Description of the task: Here is a block of records. Copy every line in it that includes "href".

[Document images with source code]
========================================
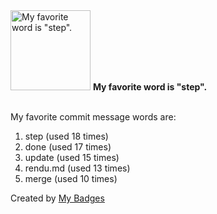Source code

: <img src="https://github.com/my-badges/my-badges/blob/master/src/all-badges/favorite-word/favorite-word.png?raw=true" alt="My favorite word is &quot;step&quot;." title="My favorite word is &quot;step&quot;." width="128">
<strong>My favorite word is &quot;step&quot;.</strong>
<br><br>

My favorite commit message words are:

1. step (used 18 times)
2. done (used 17 times)
3. update (used 15 times)
4. rendu.md (used 13 times)
5. merge (used 10 times)


Created by <a href="https://github.com/my-badges/my-badges">My Badges</a>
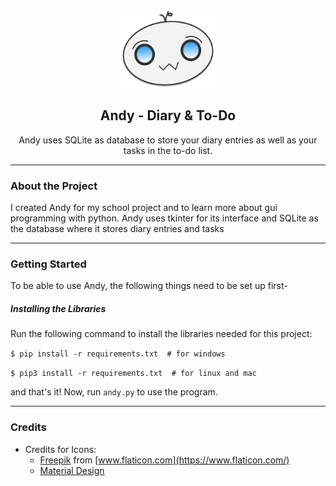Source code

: <p align="center">
	<a href="https://github.com/volt9801/andy">
	    <img src="assets/Andy.png" alt="Logo" width="156" height="126">
	</a>

<h2 align="center">Andy - Diary & To-Do</h2>
<p align="center">Andy uses SQLite as database to store your diary entries as well as your tasks in the to-do list.</p>
</p>

---

### About the Project
I created Andy for my school project and to learn more about gui programming with python. Andy uses tkinter for its interface and SQLite as the database where it stores diary entries and tasks

---

### Getting Started
To be able to use Andy, the following things need to be set up first-

##### Installing the Libraries
Run the following command to install the libraries needed for this project:

`$ pip install -r requirements.txt  # for windows`

`$ pip3 install -r requirements.txt  # for linux and mac`

and that's it!
Now, run `andy.py` to use the program.

---

### Credits
+ Credits for Icons:
	+ [Freepik](http://www.freepik.com/) from [www.flaticon.com](https://www.flaticon.com/)
	+ [Material Design](https://material.io/resources/icons)
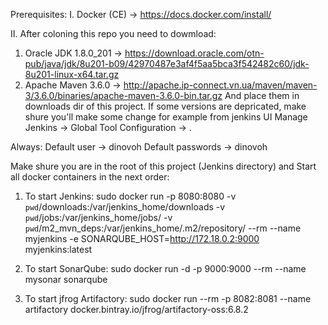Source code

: Prerequisites:
I. Docker (CE)    -> https://docs.docker.com/install/

II. After coloning this repo you need to dowmload:
1) Oracle JDK 1.8.0_201  -> https://download.oracle.com/otn-pub/java/jdk/8u201-b09/42970487e3af4f5aa5bca3f542482c60/jdk-8u201-linux-x64.tar.gz
2) Apache Maven 3.6.0    -> http://apache.ip-connect.vn.ua/maven/maven-3/3.6.0/binaries/apache-maven-3.6.0-bin.tar.gz
And place them in downloads dir of this project. If some versions are depricated, make shure you'll make some change for example from jenkins UI Manage Jenkins -> Global Tool Configuration -> <your-downloaded-tool>.  

Always:
Default user      -> dinovoh
Default passwords -> dinovoh

Make shure you are in the root of this project (Jenkins directory) and Start all docker containers in the next order:
1) To start Jenkins:
sudo docker run -p 8080:8080 -v `pwd`/downloads:/var/jenkins_home/downloads -v `pwd`/jobs:/var/jenkins_home/jobs/ -v `pwd`/m2_mvn_deps:/var/jenkins_home/.m2/repository/ --rm --name myjenkins -e SONARQUBE_HOST=http://172.18.0.2:9000 myjenkins:latest

2) To start SonarQube:
sudo docker run -d -p 9000:9000 --rm --name mysonar sonarqube

3) To start jfrog Artifactory:
sudo docker run --rm -p 8082:8081 --name artifactory docker.bintray.io/jfrog/artifactory-oss:6.8.2

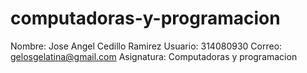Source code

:# computadoras-y-programacion
Nombre: Jose Angel Cedillo Ramirez
Usuario: 314080930
Correo: gelosgelatina@gmail.com
Asignatura: Computadoras y programacion 
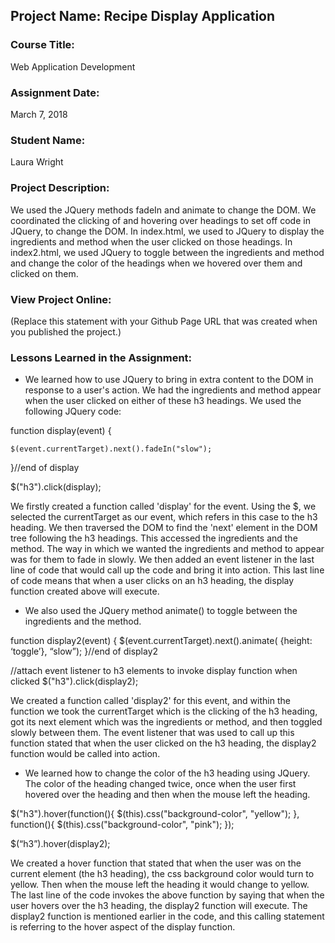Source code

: ## Project Name:  Recipe Display Application

### Course Title:
Web Application Development

### Assignment Date:  
March 7, 2018

### Student Name:  
Laura Wright

### Project Description:
We used the JQuery methods fadeIn and animate to change the DOM. We coordinated the clicking of and hovering over headings to set off code in JQuery, to change the DOM. In index.html, we used to JQuery to display the ingredients and method when the user clicked on those headings. In index2.html, we used JQuery to toggle between the ingredients and method and change the color of the headings when we hovered over them and clicked on them.

### View Project Online:
(Replace this statement with your Github Page URL that was created when you 
 published the project.)

### Lessons Learned in the Assignment:
* We learned how to use JQuery to bring in extra content to the DOM in response to a user's action. We had the ingredients and method appear when the user clicked on either of these h3 headings. We used the following JQuery code:

function display(event) {
    
    $(event.currentTarget).next().fadeIn("slow");
    
}//end of display

  $("h3").click(display);
  
We firstly created a function called 'display' for the event. Using the $, we selected the currentTarget as our event, which refers in this case to the h3 heading. We then traversed the DOM to find the 'next' element in the DOM tree following the h3 headings. This accessed the ingredients and the method. The way in which we wanted the ingredients and method to appear was for them to fade in slowly. We then added an event listener in the last line of code that would call up the code and bring it into action. This last line of code means that when a user clicks on an h3 heading, the display function created above will execute. 

* We also used the JQuery method animate() to toggle between the ingredients and the method. 

function display2(event) {
 $(event.currentTarget).next().animate( {height: ‘toggle’}, “slow”);
}//end of display2

//attach event listener to h3 elements to invoke display function when clicked
$("h3").click(display2);


We created a function called 'display2' for this event, and within the function we took the currentTarget which is the clicking of the h3 heading, got its next element which was the ingredients or method, and then toggled slowly between them. The event listener that was used to call up this function stated that when the user clicked on the h3 heading, the display2 function would be called into action.


* We learned how to change the color of the h3 heading using JQuery. The color of the heading changed twice, once when the user first hovered over the heading and then when the mouse left the heading.

$("h3").hover(function(){
 $(this).css("background-color", "yellow");
 }, function(){
 $(this).css("background-color", "pink");
 });
 
 
$(“h3”).hover(display2);

We created a hover function that stated that when the user was on the current element (the h3 heading), the css background color would turn to yellow. Then when the mouse left the heading it would change to yellow. The last line of the code invokes the above function by saying that when the user hovers over the h3 heading, the display2 function will execute. The display2 function is mentioned earlier in the code, and this calling statement is referring to the hover aspect of the display function.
========================================
Task answer:
Created by <a href="https://github.com/my-badges/my-badges">My Badges</a>
	<a href="https://github.com/volt9801/andy">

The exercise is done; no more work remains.